The Imitation Game

January 17, 2015
Benedict Cumberbatch in 'The Imitation Game' (2014)
Benedict Cumberbatch in 'The Imitation Game' (2014)

Michael Keaton should give the Oscars a shake this year for his role in Birdman, but Benedict Cumberbatch will also be in the mix for his portrayal of mathematician Alan Turing in The Imitation Game. Indeed, Cumberbatch is so good it’s almost enough to make one overlook the liberties this film takes with history.

By now we should all be aware that when a film is “based on a true story” this means it will systematically distort the truth beyond recognition. The Imitation Game does this by introducing an espionage subplot that adds a touch of John Le Carré to Turing’s wartime efforts to crack the secret code the Nazis used to send radio messages.

One might have thought the story was fascinating enough without the fictional touches. In order to find the settings for the Enigma machine which wrote the German codes, Turing and his colleagues invented the ancestor of the computer – a cumbersome arrangement of cogs and dials that could calculate many times faster than the human brain.

It takes a certain skill to turn a scientific triumph into a popular movie, although Hollywood managed to give Madam Curie the full romantic treatment. One of the difficulties about the Turing story is that it doesn’t allow for a conventional love interest. Although Keira Knightley is drafted in as Joan Clarke, the woman to whom Turing was briefly engaged, he was a homosexual in an era that treated any deviation from the norm as a criminal offence.

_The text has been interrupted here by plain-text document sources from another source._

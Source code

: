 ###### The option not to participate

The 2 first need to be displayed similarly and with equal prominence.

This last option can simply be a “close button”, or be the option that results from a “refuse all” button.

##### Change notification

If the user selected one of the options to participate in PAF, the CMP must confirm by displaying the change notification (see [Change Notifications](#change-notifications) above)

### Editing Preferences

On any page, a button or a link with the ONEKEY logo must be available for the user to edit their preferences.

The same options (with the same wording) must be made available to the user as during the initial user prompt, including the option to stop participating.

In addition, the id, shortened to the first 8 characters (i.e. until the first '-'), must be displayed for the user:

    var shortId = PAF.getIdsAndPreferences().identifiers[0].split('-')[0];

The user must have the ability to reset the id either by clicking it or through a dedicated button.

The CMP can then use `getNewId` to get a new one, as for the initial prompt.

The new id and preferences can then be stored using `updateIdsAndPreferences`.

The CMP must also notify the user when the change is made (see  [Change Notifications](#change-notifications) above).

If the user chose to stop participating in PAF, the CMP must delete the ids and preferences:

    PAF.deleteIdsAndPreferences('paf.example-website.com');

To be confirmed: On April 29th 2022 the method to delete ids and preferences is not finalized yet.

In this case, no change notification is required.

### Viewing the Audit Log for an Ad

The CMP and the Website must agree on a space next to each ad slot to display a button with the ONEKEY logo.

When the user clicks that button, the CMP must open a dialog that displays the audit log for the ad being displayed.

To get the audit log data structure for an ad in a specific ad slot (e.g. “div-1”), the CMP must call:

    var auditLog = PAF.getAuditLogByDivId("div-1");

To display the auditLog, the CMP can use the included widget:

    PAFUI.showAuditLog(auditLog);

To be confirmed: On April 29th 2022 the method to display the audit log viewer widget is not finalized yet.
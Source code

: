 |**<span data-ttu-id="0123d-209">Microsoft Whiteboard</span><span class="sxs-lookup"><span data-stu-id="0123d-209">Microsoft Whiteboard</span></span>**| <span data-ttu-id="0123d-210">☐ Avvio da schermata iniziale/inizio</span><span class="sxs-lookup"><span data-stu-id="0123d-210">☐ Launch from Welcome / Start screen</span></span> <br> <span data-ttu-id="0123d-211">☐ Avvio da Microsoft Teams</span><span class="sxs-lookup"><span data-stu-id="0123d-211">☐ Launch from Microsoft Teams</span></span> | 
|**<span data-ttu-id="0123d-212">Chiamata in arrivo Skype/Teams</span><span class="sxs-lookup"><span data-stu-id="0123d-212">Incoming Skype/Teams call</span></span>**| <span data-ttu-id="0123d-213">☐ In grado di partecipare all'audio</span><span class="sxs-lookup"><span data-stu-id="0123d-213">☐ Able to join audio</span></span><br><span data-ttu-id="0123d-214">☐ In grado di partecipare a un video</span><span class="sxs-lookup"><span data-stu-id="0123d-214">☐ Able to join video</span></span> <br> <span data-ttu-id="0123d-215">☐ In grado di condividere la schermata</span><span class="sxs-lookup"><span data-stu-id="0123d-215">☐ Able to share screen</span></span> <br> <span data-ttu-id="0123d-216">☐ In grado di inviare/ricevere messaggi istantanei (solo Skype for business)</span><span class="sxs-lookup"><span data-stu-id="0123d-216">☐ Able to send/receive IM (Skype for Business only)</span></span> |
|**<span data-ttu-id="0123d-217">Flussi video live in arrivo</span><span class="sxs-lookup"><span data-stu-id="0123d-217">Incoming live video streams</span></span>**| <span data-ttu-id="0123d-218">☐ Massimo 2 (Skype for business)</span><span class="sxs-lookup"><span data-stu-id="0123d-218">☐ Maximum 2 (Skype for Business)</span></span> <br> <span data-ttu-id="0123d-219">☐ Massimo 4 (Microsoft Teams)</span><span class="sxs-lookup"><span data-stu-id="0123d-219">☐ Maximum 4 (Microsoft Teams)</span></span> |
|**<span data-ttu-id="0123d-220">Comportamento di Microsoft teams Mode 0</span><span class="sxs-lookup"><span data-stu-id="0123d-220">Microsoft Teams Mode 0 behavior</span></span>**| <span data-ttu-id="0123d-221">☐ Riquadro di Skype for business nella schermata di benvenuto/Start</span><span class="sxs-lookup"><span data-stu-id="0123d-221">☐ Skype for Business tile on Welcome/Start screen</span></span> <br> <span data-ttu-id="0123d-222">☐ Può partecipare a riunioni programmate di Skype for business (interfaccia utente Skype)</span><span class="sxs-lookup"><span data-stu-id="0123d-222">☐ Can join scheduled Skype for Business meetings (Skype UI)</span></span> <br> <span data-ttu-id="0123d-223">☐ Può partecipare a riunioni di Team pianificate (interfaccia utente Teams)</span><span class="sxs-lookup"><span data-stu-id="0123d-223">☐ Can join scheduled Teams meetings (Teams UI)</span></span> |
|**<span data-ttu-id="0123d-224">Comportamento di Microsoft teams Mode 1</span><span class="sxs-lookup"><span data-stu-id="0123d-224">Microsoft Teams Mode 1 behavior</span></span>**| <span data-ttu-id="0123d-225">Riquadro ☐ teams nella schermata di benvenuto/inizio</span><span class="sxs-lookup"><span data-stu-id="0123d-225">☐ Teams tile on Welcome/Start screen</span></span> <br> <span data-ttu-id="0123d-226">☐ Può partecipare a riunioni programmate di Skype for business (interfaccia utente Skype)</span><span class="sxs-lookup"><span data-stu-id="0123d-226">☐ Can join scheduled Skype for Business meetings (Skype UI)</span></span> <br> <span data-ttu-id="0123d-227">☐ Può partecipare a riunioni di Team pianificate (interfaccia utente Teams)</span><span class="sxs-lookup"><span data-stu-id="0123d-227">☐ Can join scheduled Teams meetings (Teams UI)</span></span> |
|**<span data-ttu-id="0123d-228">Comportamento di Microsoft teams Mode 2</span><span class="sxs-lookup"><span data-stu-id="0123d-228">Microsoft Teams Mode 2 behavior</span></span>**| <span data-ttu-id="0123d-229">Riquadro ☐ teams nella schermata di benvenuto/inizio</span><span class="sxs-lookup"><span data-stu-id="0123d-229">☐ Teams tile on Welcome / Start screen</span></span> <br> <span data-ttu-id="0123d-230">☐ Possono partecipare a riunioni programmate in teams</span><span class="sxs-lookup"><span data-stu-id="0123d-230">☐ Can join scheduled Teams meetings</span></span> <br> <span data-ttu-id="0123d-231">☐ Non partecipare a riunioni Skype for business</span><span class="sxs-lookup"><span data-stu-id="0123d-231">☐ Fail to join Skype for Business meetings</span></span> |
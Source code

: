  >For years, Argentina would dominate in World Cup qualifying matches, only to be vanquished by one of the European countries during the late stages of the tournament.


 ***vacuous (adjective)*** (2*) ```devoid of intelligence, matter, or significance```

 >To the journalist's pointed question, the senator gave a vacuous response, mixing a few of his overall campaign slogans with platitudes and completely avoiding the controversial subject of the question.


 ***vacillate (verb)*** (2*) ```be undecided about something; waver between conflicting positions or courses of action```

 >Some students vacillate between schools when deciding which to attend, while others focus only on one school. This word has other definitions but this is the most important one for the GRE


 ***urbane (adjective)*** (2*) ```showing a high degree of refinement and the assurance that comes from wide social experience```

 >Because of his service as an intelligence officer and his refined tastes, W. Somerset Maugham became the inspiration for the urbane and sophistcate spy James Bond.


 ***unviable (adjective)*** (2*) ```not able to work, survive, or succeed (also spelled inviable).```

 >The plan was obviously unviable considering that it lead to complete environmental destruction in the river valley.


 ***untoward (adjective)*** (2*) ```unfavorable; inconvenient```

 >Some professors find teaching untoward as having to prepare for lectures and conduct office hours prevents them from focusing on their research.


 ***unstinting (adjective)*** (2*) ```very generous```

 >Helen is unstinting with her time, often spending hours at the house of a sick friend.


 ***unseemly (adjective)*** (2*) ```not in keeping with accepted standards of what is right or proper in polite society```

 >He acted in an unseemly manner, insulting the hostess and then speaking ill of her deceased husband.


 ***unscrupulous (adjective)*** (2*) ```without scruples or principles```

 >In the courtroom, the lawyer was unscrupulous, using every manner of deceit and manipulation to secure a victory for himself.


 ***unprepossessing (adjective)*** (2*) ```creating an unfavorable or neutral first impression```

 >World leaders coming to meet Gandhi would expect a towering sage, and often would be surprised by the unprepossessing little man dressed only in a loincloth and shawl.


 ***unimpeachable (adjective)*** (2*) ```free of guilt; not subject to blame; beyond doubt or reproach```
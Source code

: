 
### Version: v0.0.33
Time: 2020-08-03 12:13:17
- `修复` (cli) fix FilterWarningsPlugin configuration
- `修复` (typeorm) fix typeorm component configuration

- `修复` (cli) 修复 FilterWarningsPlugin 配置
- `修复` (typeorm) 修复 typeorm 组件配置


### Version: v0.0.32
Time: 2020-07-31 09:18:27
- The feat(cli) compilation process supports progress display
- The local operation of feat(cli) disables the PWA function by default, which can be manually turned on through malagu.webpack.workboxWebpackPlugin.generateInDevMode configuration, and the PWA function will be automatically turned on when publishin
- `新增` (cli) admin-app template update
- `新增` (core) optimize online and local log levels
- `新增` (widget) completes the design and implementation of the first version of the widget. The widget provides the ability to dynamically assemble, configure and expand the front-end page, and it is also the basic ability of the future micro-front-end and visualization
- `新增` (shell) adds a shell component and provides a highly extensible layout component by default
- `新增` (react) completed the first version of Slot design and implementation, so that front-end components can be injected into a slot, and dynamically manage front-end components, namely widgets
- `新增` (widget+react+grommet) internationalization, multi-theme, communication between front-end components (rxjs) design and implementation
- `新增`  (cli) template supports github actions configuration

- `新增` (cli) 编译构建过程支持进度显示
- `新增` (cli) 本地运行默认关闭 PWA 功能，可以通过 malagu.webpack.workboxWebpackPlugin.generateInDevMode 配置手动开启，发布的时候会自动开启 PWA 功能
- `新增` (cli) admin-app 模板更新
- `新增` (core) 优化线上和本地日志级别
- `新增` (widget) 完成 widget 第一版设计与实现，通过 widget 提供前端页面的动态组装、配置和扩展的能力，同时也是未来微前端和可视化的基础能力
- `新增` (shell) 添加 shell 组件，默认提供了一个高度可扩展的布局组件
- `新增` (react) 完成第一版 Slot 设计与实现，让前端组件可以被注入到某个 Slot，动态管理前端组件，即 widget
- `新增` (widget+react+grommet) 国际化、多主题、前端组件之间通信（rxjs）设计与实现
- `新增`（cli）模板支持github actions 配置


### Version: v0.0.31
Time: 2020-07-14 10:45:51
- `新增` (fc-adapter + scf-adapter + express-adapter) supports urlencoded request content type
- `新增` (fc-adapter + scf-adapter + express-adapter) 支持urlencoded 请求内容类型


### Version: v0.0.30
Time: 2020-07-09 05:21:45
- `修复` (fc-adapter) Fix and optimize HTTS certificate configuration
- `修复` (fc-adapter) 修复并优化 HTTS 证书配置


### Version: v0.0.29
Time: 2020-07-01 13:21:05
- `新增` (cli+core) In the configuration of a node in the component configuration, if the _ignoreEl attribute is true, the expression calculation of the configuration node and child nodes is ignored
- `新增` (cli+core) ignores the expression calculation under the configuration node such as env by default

The film begins in 1951 with the police investigating a break-in at Turing’s home in Manchester. His apparent rudeness makes one of the detectives suspicious that the professor has something to hide. Could he be a Soviet spy, like Burgess and Maclean? This provides a device for Detective Nock (Rory Kinnear) to investigate Turing’s war records and eventually conduct an interview in which we slip into a series of long flash-backs.

For some filmmakers Turing’s persecution over his sexual preferences might have made for a sufficiently gripping subplot, but Norwegian director, Morten Tyldum – best known for a very slick thriller, Headhunters (2011) – is compelled to fiddle at the edges. The script pushes most of the characters to the brink of caricature – Matthew Goode as Hugh Alexander, a chess prodigy and self-styled cad; Charles Dance as the gruff Commander who despises Turing’s arrogant, unorthodox ways; Mark Strong as the mysterious MI6 operative, and so on. Keira Knightley is so mannered in her delivery that I find it increasingly difficult to take her seriously in any role.

Despite all of this, The Imitation Game remains an absorbing film that conveys a sense of the achievement involved in cracking Enigma and the advantage this gave the Allies. It also does justice to the tragedy of a scientific genius and unsung national hero who was stigmatised and punished for his sexuality. The crucial factor is Benedict Cumberbatch’s performance, which makes Turing’s quirks completely believable. In lesser hands, it might have been like watching Jim Carrey in Dumb and Dumber Two.

The Imitation Game
Directed by Morten Tyldum
Written by Graham Moore, after a book by Andrew Hodges
Starring Benedict Cumberbatch, Keira Knightley, Matthew Goode, Mark Strong, Rory Kinnear, Allen Leech, Charles Dance, Matthew Beard
UK/USA, rated M, 114 mins

Published in the Australian Financial Review, Saturday 17th January, 2015.